DATA TO USE:
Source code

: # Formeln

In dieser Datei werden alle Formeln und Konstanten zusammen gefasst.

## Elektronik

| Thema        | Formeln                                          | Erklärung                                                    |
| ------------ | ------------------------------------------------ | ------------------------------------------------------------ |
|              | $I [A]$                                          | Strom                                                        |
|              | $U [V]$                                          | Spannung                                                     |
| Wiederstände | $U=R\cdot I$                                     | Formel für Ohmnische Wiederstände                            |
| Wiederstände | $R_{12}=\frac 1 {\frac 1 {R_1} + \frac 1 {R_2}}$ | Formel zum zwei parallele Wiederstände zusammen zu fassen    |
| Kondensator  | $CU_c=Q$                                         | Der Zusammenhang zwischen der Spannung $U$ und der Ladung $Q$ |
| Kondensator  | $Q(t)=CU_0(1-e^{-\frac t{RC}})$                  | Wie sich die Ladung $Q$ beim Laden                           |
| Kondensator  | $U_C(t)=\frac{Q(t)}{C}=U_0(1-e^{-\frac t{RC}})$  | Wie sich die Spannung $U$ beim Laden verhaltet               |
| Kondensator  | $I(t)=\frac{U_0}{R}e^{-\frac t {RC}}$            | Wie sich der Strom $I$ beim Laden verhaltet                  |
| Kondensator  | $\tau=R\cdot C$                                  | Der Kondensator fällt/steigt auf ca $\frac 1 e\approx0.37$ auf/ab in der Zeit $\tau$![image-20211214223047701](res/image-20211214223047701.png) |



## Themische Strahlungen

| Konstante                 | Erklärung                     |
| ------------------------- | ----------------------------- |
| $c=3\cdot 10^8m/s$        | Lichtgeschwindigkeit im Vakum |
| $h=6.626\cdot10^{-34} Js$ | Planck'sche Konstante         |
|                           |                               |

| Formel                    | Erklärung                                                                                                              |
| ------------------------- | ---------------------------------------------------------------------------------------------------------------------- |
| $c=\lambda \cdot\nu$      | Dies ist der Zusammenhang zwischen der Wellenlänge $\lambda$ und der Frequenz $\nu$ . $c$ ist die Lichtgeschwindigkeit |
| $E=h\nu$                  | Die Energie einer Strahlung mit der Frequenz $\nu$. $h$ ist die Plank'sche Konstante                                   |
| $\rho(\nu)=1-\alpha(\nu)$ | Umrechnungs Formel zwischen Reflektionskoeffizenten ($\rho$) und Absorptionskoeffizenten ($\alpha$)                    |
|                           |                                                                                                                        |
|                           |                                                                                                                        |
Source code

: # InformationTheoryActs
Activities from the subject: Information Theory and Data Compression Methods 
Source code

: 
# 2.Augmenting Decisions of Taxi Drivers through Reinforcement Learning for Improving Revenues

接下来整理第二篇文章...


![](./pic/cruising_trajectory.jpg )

YOUR GOAL: Reproduce the data. Keep it exact.

SOLUTION TO THE EXERCISE:
Source code

: # Formeln

In dieser Datei werden alle Formeln und Konstanten zusammen gefasst.

## Elektronik

| Thema        | Formeln                                          | Erklärung                                                    |
| ------------ | ------------------------------------------------ | ------------------------------------------------------------ |
|              | $I [A]$                                          | Strom                                                        |
|              | $U [V]$                                          | Spannung                                                     |
| Wiederstände | $U=R\cdot I$                                     | Formel für Ohmnische Wiederstände                            |
| Wiederstände | $R_{12}=\frac 1 {\frac 1 {R_1} + \frac 1 {R_2}}$ | Formel zum zwei parallele Wiederstände zusammen zu fassen    |
| Kondensator  | $CU_c=Q$                                         | Der Zusammenhang zwischen der Spannung $U$ und der Ladung $Q$ |
| Kondensator  | $Q(t)=CU_0(1-e^{-\frac t{RC}})$                  | Wie sich die Ladung $Q$ beim Laden                           |
| Kondensator  | $U_C(t)=\frac{Q(t)}{C}=U_0(1-e^{-\frac t{RC}})$  | Wie sich die Spannung $U$ beim Laden verhaltet               |
| Kondensator  | $I(t)=\frac{U_0}{R}e^{-\frac t {RC}}$            | Wie sich der Strom $I$ beim Laden verhaltet                  |
| Kondensator  | $\tau=R\cdot C$                                  | Der Kondensator fällt/steigt auf ca $\frac 1 e\approx0.37$ auf/ab in der Zeit $\tau$![image-20211214223047701](res/image-20211214223047701.png) |



## Themische Strahlungen

| Konstante                 | Erklärung                     |
| ------------------------- | ----------------------------- |
| $c=3\cdot 10^8m/s$        | Lichtgeschwindigkeit im Vakum |
| $h=6.626\cdot10^{-34} Js$ | Planck'sche Konstante         |
|                           |                               |

| Formel                    | Erklärung                                                                                                              |
| ------------------------- | ---------------------------------------------------------------------------------------------------------------------- |
| $c=\lambda \cdot\nu$      | Dies ist der Zusammenhang zwischen der Wellenlänge $\lambda$ und der Frequenz $\nu$ . $c$ ist die Lichtgeschwindigkeit |
| $E=h\nu$                  | Die Energie einer Strahlung mit der Frequenz $\nu$. $h$ ist die Plank'sche Konstante                                   |
| $\rho(\nu)=1-\alpha(\nu)$ | Umrechnungs Formel zwischen Reflektionskoeffizenten ($\rho$) und Absorptionskoeffizenten ($\alpha$)                    |
|                           |                                                                                                                        |
|                           |                                                                                                                        |
Source code

: # InformationTheoryActs
Activities from the subject: Information Theory and Data Compression Methods 
Source code

: 
# 2.Augmenting Decisions of Taxi Drivers through Reinforcement Learning for Improving Revenues

接下来整理第二篇文章...


![](./pic/cruising_trajectory.jpg )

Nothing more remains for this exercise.